### Problem to work on:
Among the lines of data below, reproduce only those from the one with "is also able" through the one with "downsample...) incoming traffic", exactly as they stand, both ends included.
*** Records provided ***
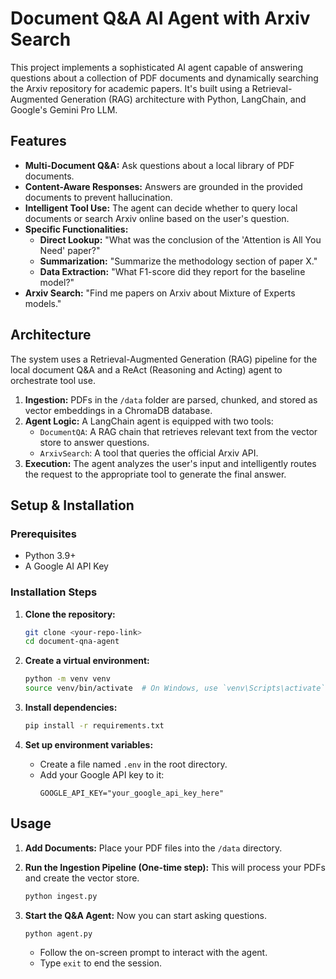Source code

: # Document Q&A AI Agent with Arxiv Search

This project implements a sophisticated AI agent capable of answering questions about a collection of PDF documents and dynamically searching the Arxiv repository for academic papers. It's built using a Retrieval-Augmented Generation (RAG) architecture with Python, LangChain, and Google's Gemini Pro LLM.

## Features

-   **Multi-Document Q&A:** Ask questions about a local library of PDF documents.
-   **Content-Aware Responses:** Answers are grounded in the provided documents to prevent hallucination.
-   **Intelligent Tool Use:** The agent can decide whether to query local documents or search Arxiv online based on the user's question.
-   **Specific Functionalities:**
    -   **Direct Lookup:** "What was the conclusion of the 'Attention is All You Need' paper?"
    -   **Summarization:** "Summarize the methodology section of paper X."
    -   **Data Extraction:** "What F1-score did they report for the baseline model?"
-   **Arxiv Search:** "Find me papers on Arxiv about Mixture of Experts models."

## Architecture

The system uses a Retrieval-Augmented Generation (RAG) pipeline for the local document Q&A and a ReAct (Reasoning and Acting) agent to orchestrate tool use.

1.  **Ingestion:** PDFs in the `/data` folder are parsed, chunked, and stored as vector embeddings in a ChromaDB database.
2.  **Agent Logic:** A LangChain agent is equipped with two tools:
    -   `DocumentQA`: A RAG chain that retrieves relevant text from the vector store to answer questions.
    -   `ArxivSearch`: A tool that queries the official Arxiv API.
3.  **Execution:** The agent analyzes the user's input and intelligently routes the request to the appropriate tool to generate the final answer.

## Setup & Installation

### Prerequisites

-   Python 3.9+
-   A Google AI API Key

### Installation Steps

1.  **Clone the repository:**
    ```bash
    git clone <your-repo-link>
    cd document-qna-agent
    ```

2.  **Create a virtual environment:**
    ```bash
    python -m venv venv
    source venv/bin/activate  # On Windows, use `venv\Scripts\activate`
    ```

3.  **Install dependencies:**
    ```bash
    pip install -r requirements.txt
    ```

4.  **Set up environment variables:**
    -   Create a file named `.env` in the root directory.
    -   Add your Google API key to it:
        ```
        GOOGLE_API_KEY="your_google_api_key_here"
        ```

## Usage

1.  **Add Documents:** Place your PDF files into the `/data` directory.

2.  **Run the Ingestion Pipeline (One-time step):**
    This will process your PDFs and create the vector store.
    ```bash
    python ingest.py
    ```

3.  **Start the Q&A Agent:**
    Now you can start asking questions.
    ```bash
    python agent.py
    ```
    -   Follow the on-screen prompt to interact with the agent.
    -   Type `exit` to end the session.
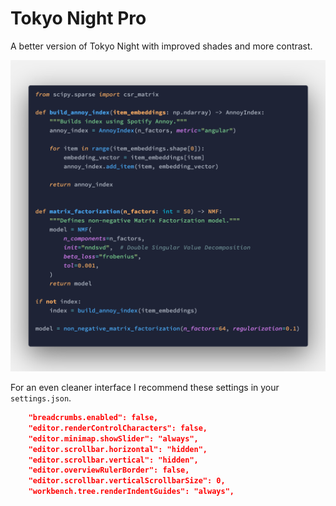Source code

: # Tokyo Night Pro
A better version of Tokyo Night with improved shades and more contrast.

![python](images/python_syntax.png)

For an even cleaner interface I recommend these settings in your `settings.json`.

```json
    "breadcrumbs.enabled": false,
    "editor.renderControlCharacters": false,
    "editor.minimap.showSlider": "always",
    "editor.scrollbar.horizontal": "hidden",
    "editor.scrollbar.vertical": "hidden",
    "editor.overviewRulerBorder": false,
    "editor.scrollbar.verticalScrollbarSize": 0,
    "workbench.tree.renderIndentGuides": "always",
```
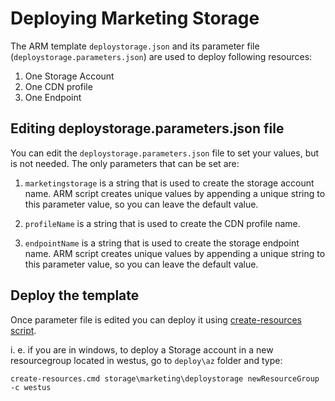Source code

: # Deploying Marketing Storage 

The ARM template `deploystorage.json` and its parameter file (`deploystorage.parameters.json`) are used to deploy following resources:

1. One Storage Account
2. One CDN profile
3. One Endpoint

## Editing deploystorage.parameters.json file

You can edit the `deploystorage.parameters.json` file to set your values, but is not needed. The only parameters that can
be set are:

1. `marketingstorage` is a string that is used to create the storage account name. ARM script creates unique values by appending a unique string to this parameter value, so you can leave the default value.

2. `profileName` is a string that is used to create the CDN profile name.

3. `endpointName` is a string that is used to create the storage endpoint name. ARM script creates unique values by appending a unique string to this parameter value, so you can leave the default value.

## Deploy the template

Once parameter file is edited you can deploy it using [create-resources script](../../readme.md).

i. e. if you are in windows, to deploy a Storage account in a new resourcegroup located in westus, go to `deploy\az` folder and type:

```
create-resources.cmd storage\marketing\deploystorage newResourceGroup -c westus
```









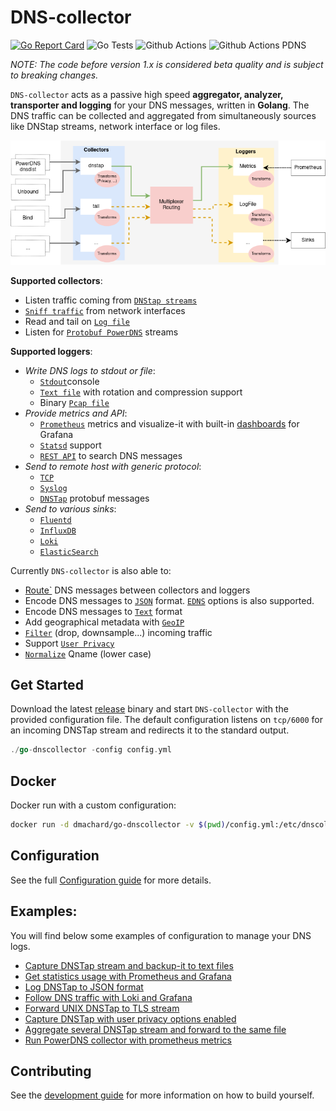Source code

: # DNS-collector

[![Go Report Card](https://goreportcard.com/badge/github.com/dmachard/go-dns-collector)](https://goreportcard.com/report/dmachard/go-dns-collector)
![Go Tests](https://github.com/dmachard/go-dns-collector/actions/workflows/testing-go.yml/badge.svg)
![Github Actions](https://github.com/dmachard/go-dns-collector/actions/workflows/testing-dnstap.yml/badge.svg)
![Github Actions PDNS](https://github.com/dmachard/go-dns-collector/actions/workflows/testing-powerdns.yml/badge.svg)

*NOTE: The code before version 1.x is considered beta quality and is subject to breaking changes.*

`DNS-collector` acts as a passive high speed **aggregator, analyzer, transporter and logging** for your DNS messages, written in **Golang**. The DNS traffic can be collected and aggregated from simultaneously sources like DNStap streams, network interface or log files.

![overview](doc/overview.png)

**Supported collectors**:
- Listen traffic coming from [`DNStap streams`](doc/collectors.md#dns-tap)
- [`Sniff traffic`](doc/collectors.md#dns-sniffer) from network interfaces
- Read and tail on [`Log file`](doc/collectors.md#tail)
- Listen for [`Protobuf PowerDNS`](doc/collectors.md#protobuf-powerdns) streams

**Supported loggers**:
- *Write DNS logs to stdout or file*:
    - [`Stdout`](doc/loggers.md#stdout)console
    - [`Text file`](doc/loggers.md#log-file) with rotation and compression support
    - Binary [`Pcap file`](doc/loggers.md#pcap-file)
- *Provide metrics and API*:
    - [`Prometheus`](doc/loggers.md#prometheus) metrics and visualize-it with built-in [dashboards](doc/dashboards.md) for Grafana
    - [`Statsd`](doc/loggers.md#statsd-client) support
    - [`REST API`](doc/loggers.md#rest-api) to search DNS messages
- *Send to remote host with generic protocol*:
    - [`TCP`](doc/loggers.md#tcp-client)
    - [`Syslog`](doc/loggers.md#syslog)
    - [`DNSTap`](doc/loggers.md#dnstap-client) protobuf messages
- *Send to various sinks*:
    - [`Fluentd`](doc/loggers.md#fluentd-client)
    - [`InfluxDB`](doc/loggers.md#influxdb-client)
    - [`Loki`](doc/loggers.md#loki-client)
    - [`ElasticSearch`](doc/loggers.md#elasticsearch-client)

Currently `DNS-collector` is also able to:
- [Route`](doc/multiplexer.md) DNS messages between collectors and loggers
- Encode DNS messages to [`JSON`](doc/dnsjson.md) format. [`EDNS`](doc/dnsparser.md) options is also supported.
- Encode DNS messages to [`Text`](doc/configuration.md#custom-text-format) format
- Add geographical metadata with [`GeoIP`](doc/configuration.md#geoip-support)
- [`Filter`](doc/configuration.md#dns-filtering) (drop, downsample...) incoming traffic
- Support [`User Privacy`](doc/configuration.md#user-privacy)
- [`Normalize`](doc/configuration.md#qname-lowercase) Qname (lower case)

## Get Started

Download the latest [release](https://github.com/dmachard/go-dns-collector/releases) binary and start `DNS-collector` with the provided configuration file. The default configuration listens on `tcp/6000` for an incoming DNSTap stream  and redirects it to the standard output.

```go
./go-dnscollector -config config.yml
```


## Docker

Docker run with a custom configuration:

```bash
docker run -d dmachard/go-dnscollector -v $(pwd)/config.yml:/etc/dnscollector/config.yml
```

## Configuration

See the full [Configuration guide](doc/configuration.md) for more details.

## Examples:

You will find below some examples of configuration to manage your DNS logs.

- [Capture DNSTap stream and backup-it to text files](https://dmachard.github.io/posts/0034-dnscollector-dnstap-to-log-files/)
- [Get statistics usage with Prometheus and Grafana](https://dmachard.github.io/posts/0035-dnscollector-grafana-prometheus/)
- [Log DNSTap to JSON format](https://dmachard.github.io/posts/0042-dnscollector-dnstap-json-answers/)
- [Follow DNS traffic with Loki and Grafana](https://dmachard.github.io/posts/0044-dnscollector-grafana-loki/)
- [Forward UNIX DNSTap to TLS stream](example-config/use-case-5.yml)
- [Capture DNSTap with user privacy options enabled](example-config/use-case-6.yml)
- [Aggregate several DNSTap stream and forward to the same file](example-config/use-case-7.yml)
- [Run PowerDNS collector with prometheus metrics](example-config/use-case-8.yml)

## Contributing

See the [development guide](doc/development.md) for more information on how to build yourself.
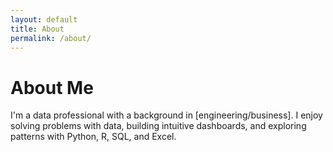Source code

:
 ```yaml
---
layout: default
title: About
permalink: /about/
---
```


# About Me

I'm a data professional with a background in [engineering/business]. I enjoy solving problems with data, building intuitive dashboards, and exploring patterns with Python, R, SQL, and Excel.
***
### Answer to the problem:
Currently `DNS-collector` is also able to:
- [Route`](doc/multiplexer.md) DNS messages between collectors and loggers
- Encode DNS messages to [`JSON`](doc/dnsjson.md) format. [`EDNS`](doc/dnsparser.md) options is also supported.
- Encode DNS messages to [`Text`](doc/configuration.md#custom-text-format) format
- Add geographical metadata with [`GeoIP`](doc/configuration.md#geoip-support)
- [`Filter`](doc/configuration.md#dns-filtering) (drop, downsample...) incoming traffic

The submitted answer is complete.